Some Christmas tales: ode to the people I know and I like.
And, by the way, I realized I might have a slightly alcohol problem.
Morning of the 23rd. Big day. I managed, after many months of phone calls and emails to invite my "not so local" friends.
My best "fucking miles away" friends. Alessia, Mauro, Gualtiero. And, for the sake of the old times, even the man known as Lord V, Mattia. My original plan was to invite even more people but they all found nice excuses not to come. Well, how to blame them?
You see, many years ago I thought that I could never get lonely. From time to time I tried to stop the system before it gets me down (I know, it's a sentence stolen from a song).
And I cut many of my connections, isolated myself, try to forget faces and names. This was around 2000, not too long after I left the army. I rebuilt a respectable life working in the daylight in Milan in a web agency and the evenings in the Texas Town pub. After many years of doing fuck all (the university period) I decided to change and that was it.
Then, once in London, as long as I was busy I was damn happy. I didn't have time to stop in the present (I had to plan my damn future) and the past seemed past and forgotten. New place, new football team, new friends. It sounds like a really good story. Well, it is, and not because of me (I'm the bastard one).
Then I got a letter, a random proper letter on a piece of proper paper.
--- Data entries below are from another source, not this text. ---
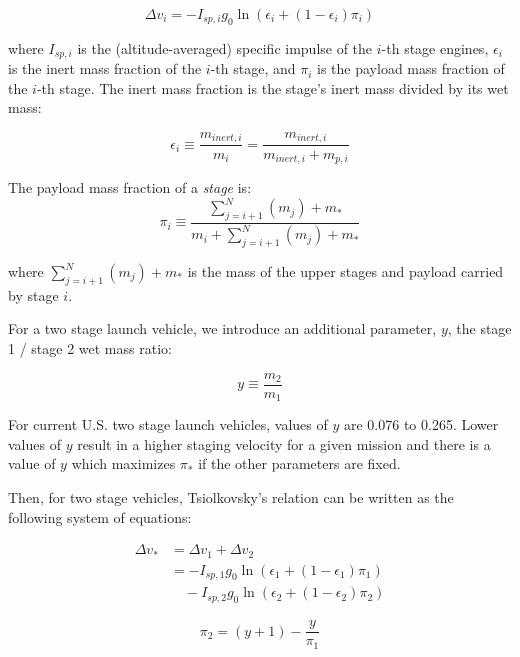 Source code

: \documentclass{iaf-iac}
\begin{document}
\begin{multicols}{2}
\begin{equation}
\Delta v_i = - I_{sp,i} g_0 \ln \left( \epsilon_i + (1 - \epsilon_i) \pi_i \right)
\end{equation}

where $I_{sp,i}$ is the (altitude-averaged) specific impulse of the $i$-th stage engines, $\epsilon_i$ is the inert mass fraction of the $i$-th stage, and $\pi_i$ is the payload mass fraction of the $i$-th stage. The inert mass fraction is the stage's inert mass divided by its wet mass:

\begin{equation}
\epsilon_i \equiv \frac{m_{inert,i}}{m_i} = \frac{m_{inert,i}}{m_{inert,i} + m_{p,i}}
\end{equation}

The payload mass fraction of a \emph{stage} is:
\begin{equation}
\pi_i \equiv \frac{\sum_{j=i+1}^N (m_j) + m_*}{m_i + \sum_{j=i+1}^N (m_j) + m_*}
\end{equation}

where $\sum_{j=i+1}^N (m_j) + m_*$ is the mass of the upper stages and payload carried by stage $i$.

For a two stage launch vehicle, we introduce an additional parameter, $y$, the stage 1 / stage 2 wet mass ratio:

\begin{equation}
y \equiv \frac{m_2}{m_1}
\end{equation}

For current U.S. two stage launch vehicles, values of $y$ are 0.076 to 0.265. Lower values of $y$ result in a higher staging velocity for a given mission and there is a value of $y$ which maximizes $\pi_*$ if the other parameters are fixed.

Then, for two stage vehicles, Tsiolkovsky’s relation can be written as the following system of equations:

\begin{equation}
\begin{aligned}
\label{eq:dv_2_stage}
\Delta v_* &= \Delta v_1 + \Delta v_2 \\
           &= - I_{sp,1} g_0 \ln \left( \epsilon_1 + (1 - \epsilon_1) \pi_1 \right) \\
             & \quad - I_{sp,2} g_0 \ln \left( \epsilon_2 + (1 - \epsilon_2) \pi_2 \right)
\end{aligned}
\end{equation}

\begin{equation}
\label{eq:ypi}
\pi_2 = (y + 1) - \frac{y}{\pi_1}
\end{equation}


\end{multicols}
\end{document}
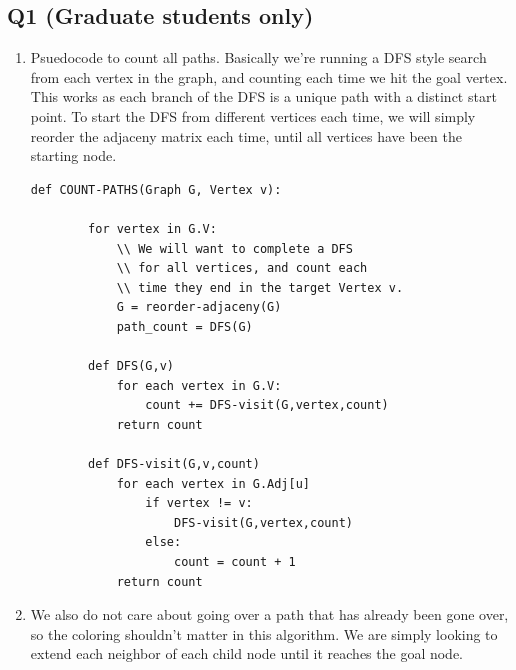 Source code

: \documentclass{article}
\begin{document}
\subsection*{Q1 (Graduate students only)}
\begin{enumerate}[label=(\alph*)]
    \item Psuedocode to count all paths. Basically we're running a DFS style search from each vertex in the graph, and counting each time we hit the goal vertex. This works as each branch of the DFS is a unique path with a distinct start point. To start the DFS from different vertices each time, we will simply reorder the adjaceny matrix each time, until all vertices have been the starting node.
    \begin{lstlisting}[frame=single]
        def COUNT-PATHS(Graph G, Vertex v):
        
        for vertex in G.V:
            \\ We will want to complete a DFS
            \\ for all vertices, and count each
            \\ time they end in the target Vertex v.
            G = reorder-adjaceny(G)
            path_count = DFS(G)

        def DFS(G,v)
            for each vertex in G.V:
                count += DFS-visit(G,vertex,count)
            return count
        
        def DFS-visit(G,v,count)
            for each vertex in G.Adj[u]
                if vertex != v:
                    DFS-visit(G,vertex,count)
                else:
                    count = count + 1
            return count
        \end{lstlisting}
        \item We also do not care about going over a path that has already been gone over, so the coloring shouldn't matter in this algorithm. We are simply looking to extend each neighbor of each child node until it reaches the goal node.
\end{enumerate}

\end{document}
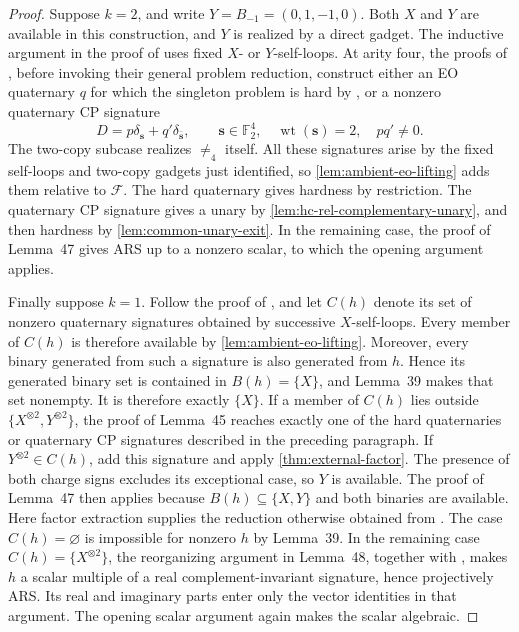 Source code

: \documentclass[11pt,letterpaper,onecolumn]{article}
\theoremstyle{plain}
\theoremstyle{definition}
\theoremstyle{remark}
\newcommand{\Ftwo}{\mathbb F_2}
\newcommand{\cF}{\mathcal F}
\newcommand{\wt}{\operatorname{wt}}
\newcommand{\Neq}{\neq}
\begin{document}
\begin{proof}
		Suppose \(k=2\), and write \(Y=B_{-1}=(0,1,-1,0)\).  Both \(X\) and \(Y\)
		are available in this construction, and \(Y\) is realized by a direct
        gadget. The inductive argument in the proof of
        \cite[Lemma~47]{MengWangXia2025EO} uses fixed \(X\)- or
        \(Y\)-self-loops. At arity four, the proofs of
		\cite[Lemmas~45--46]{MengWangXia2025EO}, before invoking their general
		problem reduction, construct either an EO quaternary
		\(q\) for which the singleton problem is hard by
		\cite[Theorem~3.1]{CaiFuXia2018}, or a nonzero quaternary CP signature
		\[
		D=p\delta_{\mathbf s}+q'\delta_{\bar {\mathbf s}},
		\qquad {\mathbf s}\in\Ftwo^4,\quad\wt({\mathbf s})=2,\quad pq'\ne0.
		\]
		The two-copy subcase realizes \(\Neq_4\) itself.  All these signatures arise
		by the fixed self-loops and two-copy gadgets just identified, so
		\cref{lem:ambient-eo-lifting} adds them relative to \(\cF\).  The hard
		quaternary gives hardness by restriction.  The quaternary CP signature gives a
		unary by \cref{lem:hc-rel-complementary-unary}, and then hardness by
		\cref{lem:common-unary-exit}.  In the remaining case, the proof of
		Lemma~47 gives ARS up to a nonzero scalar, to which the opening argument applies.
		
		Finally suppose \(k=1\).  Follow the proof of
		\cite[Lemma~48]{MengWangXia2025EO}, and let \(C(h)\) denote its set of
		nonzero quaternary signatures obtained by successive \(X\)-self-loops.
		Every member of \(C(h)\) is therefore available by
		\cref{lem:ambient-eo-lifting}.  Moreover, every binary generated from such a
		signature is also generated from \(h\).  Hence its generated binary set is
		contained in \(B(h)=\{X\}\), and Lemma~39 makes that set nonempty. It is
		therefore exactly \(\{X\}\).  If a member of \(C(h)\) lies outside
		\(\{X^{\otimes2},Y^{\otimes2}\}\), the proof of Lemma~45 reaches exactly
		one of the hard quaternaries or quaternary CP signatures described in the preceding
		paragraph.  If \(Y^{\otimes2}\in C(h)\), add this signature and apply
		\cref{thm:external-factor}.  The presence of both charge signs excludes its exceptional case, so
		\(Y\) is available. The proof of Lemma~47 then applies because
        \(B(h)\subseteq\{X,Y\}\) and both binaries are available. Here factor
        extraction supplies the reduction otherwise obtained from
        \cite[Lemma~38]{MengWangXia2025EO}. The case \(C(h)=\varnothing\) is
		impossible for nonzero \(h\) by Lemma~39.  In the remaining case
		\(C(h)=\{X^{\otimes2}\}\), the reorganizing argument in Lemma~48, together
		with \cite[Lemma~43]{MengWangXia2025EO}, makes \(h\) a scalar multiple of a
		real complement-invariant signature, hence projectively ARS.  Its real and
		imaginary parts enter only the vector identities in that argument.  The opening scalar argument again
		makes the scalar algebraic.
	\end{proof}
	
\end{document}
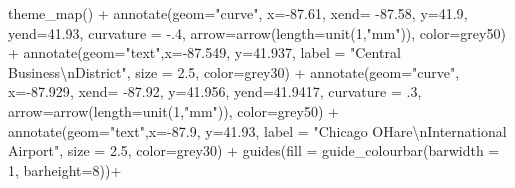 \documentclass[
]{report}
\newenvironment{Shaded}{}{}
\newcommand{\AttributeTok}[1]{\textcolor[rgb]{0.65,0.15,0.64}{#1}}
\newcommand{\DecValTok}[1]{\textcolor[rgb]{0.60,0.41,0.00}{#1}}
\newcommand{\FloatTok}[1]{\textcolor[rgb]{0.60,0.41,0.00}{#1}}
\newcommand{\FunctionTok}[1]{\textcolor[rgb]{0.25,0.47,0.95}{#1}}
\newcommand{\NormalTok}[1]{\textcolor[rgb]{0.22,0.23,0.26}{#1}}
\newcommand{\SpecialCharTok}[1]{\textcolor[rgb]{0.00,0.52,0.74}{#1}}
\newcommand{\StringTok}[1]{\textcolor[rgb]{0.31,0.63,0.31}{#1}}
\begin{document}
\begin{Shaded}
\begin{Highlighting}[]
  \FunctionTok{theme\_map}\NormalTok{() }\SpecialCharTok{+}
  \FunctionTok{annotate}\NormalTok{(}\AttributeTok{geom=}\StringTok{"curve"}\NormalTok{, }\AttributeTok{x=}\SpecialCharTok{{-}}\FloatTok{87.61}\NormalTok{, }\AttributeTok{xend=} \SpecialCharTok{{-}}\FloatTok{87.58}\NormalTok{, }\AttributeTok{y=}\FloatTok{41.9}\NormalTok{, }\AttributeTok{yend=}\FloatTok{41.93}\NormalTok{,}
           \AttributeTok{curvature =} \SpecialCharTok{{-}}\NormalTok{.}\DecValTok{4}\NormalTok{, }\AttributeTok{arrow=}\FunctionTok{arrow}\NormalTok{(}\AttributeTok{length=}\FunctionTok{unit}\NormalTok{(}\DecValTok{1}\NormalTok{,}\StringTok{"mm"}\NormalTok{)), }\AttributeTok{color=}\StringTok{\textquotesingle{}grey50\textquotesingle{}}\NormalTok{) }\SpecialCharTok{+}
  \FunctionTok{annotate}\NormalTok{(}\AttributeTok{geom=}\StringTok{"text"}\NormalTok{,}\AttributeTok{x=}\SpecialCharTok{{-}}\FloatTok{87.549}\NormalTok{, }\AttributeTok{y=}\FloatTok{41.937}\NormalTok{, }\AttributeTok{label =} \StringTok{"Central Business}\SpecialCharTok{\textbackslash{}n}\StringTok{District"}\NormalTok{,}
           \AttributeTok{size =} \FloatTok{2.5}\NormalTok{, }\AttributeTok{color=}\StringTok{\textquotesingle{}grey30\textquotesingle{}}\NormalTok{) }\SpecialCharTok{+}
  \FunctionTok{annotate}\NormalTok{(}\AttributeTok{geom=}\StringTok{"curve"}\NormalTok{, }\AttributeTok{x=}\SpecialCharTok{{-}}\FloatTok{87.929}\NormalTok{, }\AttributeTok{xend=} \SpecialCharTok{{-}}\FloatTok{87.92}\NormalTok{, }\AttributeTok{y=}\FloatTok{41.956}\NormalTok{, }\AttributeTok{yend=}\FloatTok{41.9417}\NormalTok{,}
           \AttributeTok{curvature =}\NormalTok{ .}\DecValTok{3}\NormalTok{, }\AttributeTok{arrow=}\FunctionTok{arrow}\NormalTok{(}\AttributeTok{length=}\FunctionTok{unit}\NormalTok{(}\DecValTok{1}\NormalTok{,}\StringTok{"mm"}\NormalTok{)), }\AttributeTok{color=}\StringTok{\textquotesingle{}grey50\textquotesingle{}}\NormalTok{) }\SpecialCharTok{+}
  \FunctionTok{annotate}\NormalTok{(}\AttributeTok{geom=}\StringTok{"text"}\NormalTok{,}\AttributeTok{x=}\SpecialCharTok{{-}}\FloatTok{87.9}\NormalTok{, }\AttributeTok{y=}\FloatTok{41.93}\NormalTok{, }\AttributeTok{label =} \StringTok{"Chicago O\textquotesingle{}Hare}\SpecialCharTok{\textbackslash{}n}\StringTok{International Airport"}\NormalTok{,}
           \AttributeTok{size =} \FloatTok{2.5}\NormalTok{, }\AttributeTok{color=}\StringTok{\textquotesingle{}grey30\textquotesingle{}}\NormalTok{) }\SpecialCharTok{+}
  \FunctionTok{guides}\NormalTok{(}\AttributeTok{fill =} \FunctionTok{guide\_colourbar}\NormalTok{(}\AttributeTok{barwidth =} \DecValTok{1}\NormalTok{, }\AttributeTok{barheight=}\DecValTok{8}\NormalTok{))}\SpecialCharTok{+}

\end{Highlighting}
\end{Shaded}
\end{document}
Then, since the Christmas of 2001 the memories got back to me, maybe not all in once, but I could see some pictures and clearly remember the laughs, the smell of alcohol, and the long travels to the North East to stay with these special friends.
They contacted me. Via internet, even on the phone. I tried to stay cool and I did it so well that for a while they thought I was some sort of a bastard (I am, but for another reasons). So every time I was back in Italy I spent time with my everlasting friends with whom I went to school and I played football and I watched the first porn (porn connects).
Even if I wanted I couldn't get rid of them (and I wouldn't do it anyway). Every time I was back in Italy they were in every corner, in every memory of my original place.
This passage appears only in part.